The text below provides a few simple suggestions to get best results with specific movie making settings, and workarounds for common problems.

Rendering using "Snapshot":
Some Windows and Linux OpenGL video drivers behave erratically with the "snapshot" rendering mode, so it may be necessary to use one of the ray tracers if you have a video driver that gives "garbled" images when you use the "snapshot" rendering mode.

Rendering using "Internal Tachyon" or "Tachyon":
Since Tachyon is packaged with VMD itself and has been developed side-by-side with the rendering features in VMD, it is the best choice for high quality ray tracing of VMD scenes. Tachyon is best used for rendering movies that use ambient occlusion lighting, angle-modulated transparency, gradient backgrounds, and other features that are closely tied to specific VMD rendering capabilities not supported by other rendering packages. On versions of VMD that include support for the "Internal Tachyon" option, this option is the best choice as it avoids writing large scene files to disk and instead renders the VMD scene directly from RAM, saving many gigabytes of disk space and speeding up movie rendering considerably, particularly on fast multi-core CPUs.

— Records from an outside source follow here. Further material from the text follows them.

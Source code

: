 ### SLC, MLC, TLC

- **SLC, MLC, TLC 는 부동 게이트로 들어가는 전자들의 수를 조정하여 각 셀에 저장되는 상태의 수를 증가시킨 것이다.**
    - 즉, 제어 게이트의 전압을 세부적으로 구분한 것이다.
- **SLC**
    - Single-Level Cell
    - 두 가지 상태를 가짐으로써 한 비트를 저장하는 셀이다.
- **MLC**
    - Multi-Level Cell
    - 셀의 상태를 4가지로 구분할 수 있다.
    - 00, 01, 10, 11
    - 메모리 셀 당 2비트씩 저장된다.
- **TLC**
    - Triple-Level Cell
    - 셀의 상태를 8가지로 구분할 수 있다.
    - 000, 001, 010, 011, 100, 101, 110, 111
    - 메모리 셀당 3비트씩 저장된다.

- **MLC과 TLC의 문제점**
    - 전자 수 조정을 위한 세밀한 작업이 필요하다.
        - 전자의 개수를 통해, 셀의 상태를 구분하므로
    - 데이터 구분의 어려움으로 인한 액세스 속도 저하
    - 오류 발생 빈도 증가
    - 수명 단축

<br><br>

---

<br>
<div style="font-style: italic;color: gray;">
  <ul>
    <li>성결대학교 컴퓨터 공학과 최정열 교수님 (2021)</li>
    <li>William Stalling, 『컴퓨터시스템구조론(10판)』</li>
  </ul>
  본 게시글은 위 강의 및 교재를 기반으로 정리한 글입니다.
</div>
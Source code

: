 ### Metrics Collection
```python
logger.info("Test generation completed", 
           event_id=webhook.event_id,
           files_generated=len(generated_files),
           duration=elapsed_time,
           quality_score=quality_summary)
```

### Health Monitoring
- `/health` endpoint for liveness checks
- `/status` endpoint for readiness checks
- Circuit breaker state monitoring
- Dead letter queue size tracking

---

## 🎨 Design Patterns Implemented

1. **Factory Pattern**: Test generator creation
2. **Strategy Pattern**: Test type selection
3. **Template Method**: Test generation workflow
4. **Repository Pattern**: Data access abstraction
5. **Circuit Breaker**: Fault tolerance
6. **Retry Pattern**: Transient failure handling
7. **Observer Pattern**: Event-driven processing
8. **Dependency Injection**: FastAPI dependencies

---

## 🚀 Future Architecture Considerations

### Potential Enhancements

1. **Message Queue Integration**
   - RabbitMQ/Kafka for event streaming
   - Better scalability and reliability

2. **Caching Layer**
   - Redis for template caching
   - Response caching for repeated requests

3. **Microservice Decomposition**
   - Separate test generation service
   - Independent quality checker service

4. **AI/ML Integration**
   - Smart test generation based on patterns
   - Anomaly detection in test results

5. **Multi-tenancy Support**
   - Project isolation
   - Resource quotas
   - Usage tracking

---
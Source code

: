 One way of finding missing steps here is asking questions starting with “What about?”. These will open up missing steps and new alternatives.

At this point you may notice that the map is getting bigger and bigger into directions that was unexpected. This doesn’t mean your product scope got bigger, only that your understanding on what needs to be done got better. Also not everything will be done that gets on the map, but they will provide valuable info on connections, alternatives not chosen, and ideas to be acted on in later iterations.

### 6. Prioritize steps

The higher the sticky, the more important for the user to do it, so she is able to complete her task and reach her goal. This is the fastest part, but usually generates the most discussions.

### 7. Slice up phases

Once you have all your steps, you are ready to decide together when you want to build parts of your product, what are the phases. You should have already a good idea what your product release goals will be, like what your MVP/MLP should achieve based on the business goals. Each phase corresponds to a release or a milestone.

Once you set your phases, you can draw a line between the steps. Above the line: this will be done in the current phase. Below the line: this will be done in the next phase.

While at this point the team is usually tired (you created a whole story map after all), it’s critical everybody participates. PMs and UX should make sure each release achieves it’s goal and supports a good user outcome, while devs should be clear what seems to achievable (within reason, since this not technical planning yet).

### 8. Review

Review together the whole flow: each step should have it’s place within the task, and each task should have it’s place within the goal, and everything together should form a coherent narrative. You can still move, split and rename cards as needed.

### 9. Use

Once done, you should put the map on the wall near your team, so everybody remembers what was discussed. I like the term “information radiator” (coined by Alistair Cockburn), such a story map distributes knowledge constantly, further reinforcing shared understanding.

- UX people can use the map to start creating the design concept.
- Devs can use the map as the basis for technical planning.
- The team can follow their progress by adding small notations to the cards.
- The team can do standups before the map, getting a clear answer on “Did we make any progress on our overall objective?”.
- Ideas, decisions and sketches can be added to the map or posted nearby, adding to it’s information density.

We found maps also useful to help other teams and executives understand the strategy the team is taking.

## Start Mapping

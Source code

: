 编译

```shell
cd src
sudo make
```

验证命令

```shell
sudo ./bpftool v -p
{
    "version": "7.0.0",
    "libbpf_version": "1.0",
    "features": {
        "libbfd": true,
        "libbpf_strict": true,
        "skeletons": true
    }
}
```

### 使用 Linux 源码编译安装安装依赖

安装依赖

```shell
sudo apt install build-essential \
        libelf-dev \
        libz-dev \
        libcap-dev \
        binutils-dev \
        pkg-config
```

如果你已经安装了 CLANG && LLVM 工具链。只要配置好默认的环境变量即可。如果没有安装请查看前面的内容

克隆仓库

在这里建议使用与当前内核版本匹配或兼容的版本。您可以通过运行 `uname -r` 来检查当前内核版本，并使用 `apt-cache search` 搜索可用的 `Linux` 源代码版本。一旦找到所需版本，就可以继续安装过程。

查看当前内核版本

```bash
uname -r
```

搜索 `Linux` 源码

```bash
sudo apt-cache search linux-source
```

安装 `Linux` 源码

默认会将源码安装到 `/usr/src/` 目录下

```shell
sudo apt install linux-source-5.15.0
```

"User Defined" movie type:
Those individuals wanting to create complex movies beyond the simple built-in movie types will want to use the "user-defined" movie type. This movie type depends on a user-provided procedure to perform the appropriate view and trajectory frame updates when each movie frame is rendered. The user-defined procedure is triggered when a special variable is set during the rendering process, by virtue of the Tcl "trace" feature. The user-defined procedure must be enabled to trace the ::MovieMaker::userframe variable before the movie generation process has started. A simple example implementation using 3 procedures is included below. In actual use, one would source the example script below, then issue the enablemoviecallback routine, set the movie type to "User Defined Procedure", and start the movie generation process by pressing the "Make Movie" button. The user-defined movie frame procedure can be disabled with the example disablemoviecallback procedure.

Simplest version of a user-defined movie script.

A more complete example that includes a fade-in on a transparent material. Follow the instructions at the top of the script to try it out.

"Userani" movie system:
Based on the trace method mentioned above, an easy-to-use automatic animation system Userani for the Movie Maker has been created, using a simple storyboard fashion. It offers an easy way to define a timeline of the loaded trajectory, to which various animation procedures can be added, as well as any VMD Tcl commands. This arrangement of the timeline can also be visualized and unlimited parallel or overlapping actions are available. There's no need to care about traces, frames and frame ranges and a lot of animations are already prepared, including:

  • Animated Auto-Zoom
  • Animated Auto-Center
  • Material Transparency Fading
  • Material Property Fading
  • Rotations real and graphically

Software antialiasing post-processing:
The use of antialiasing can greatly improve the quality of the final movie as it will reduce artifacts that generally decrease the effectiveness of the back-end compression algorithms in MPEG, AVI and other movie formats. To use software-based post processing on machines or renderers that lack built-in antialising, check the "smoothing" button, then enable the half-size rescale button and make your VMD window twice the size (on both axes) that you want the final movie to be. Once this is done, you may render the movie.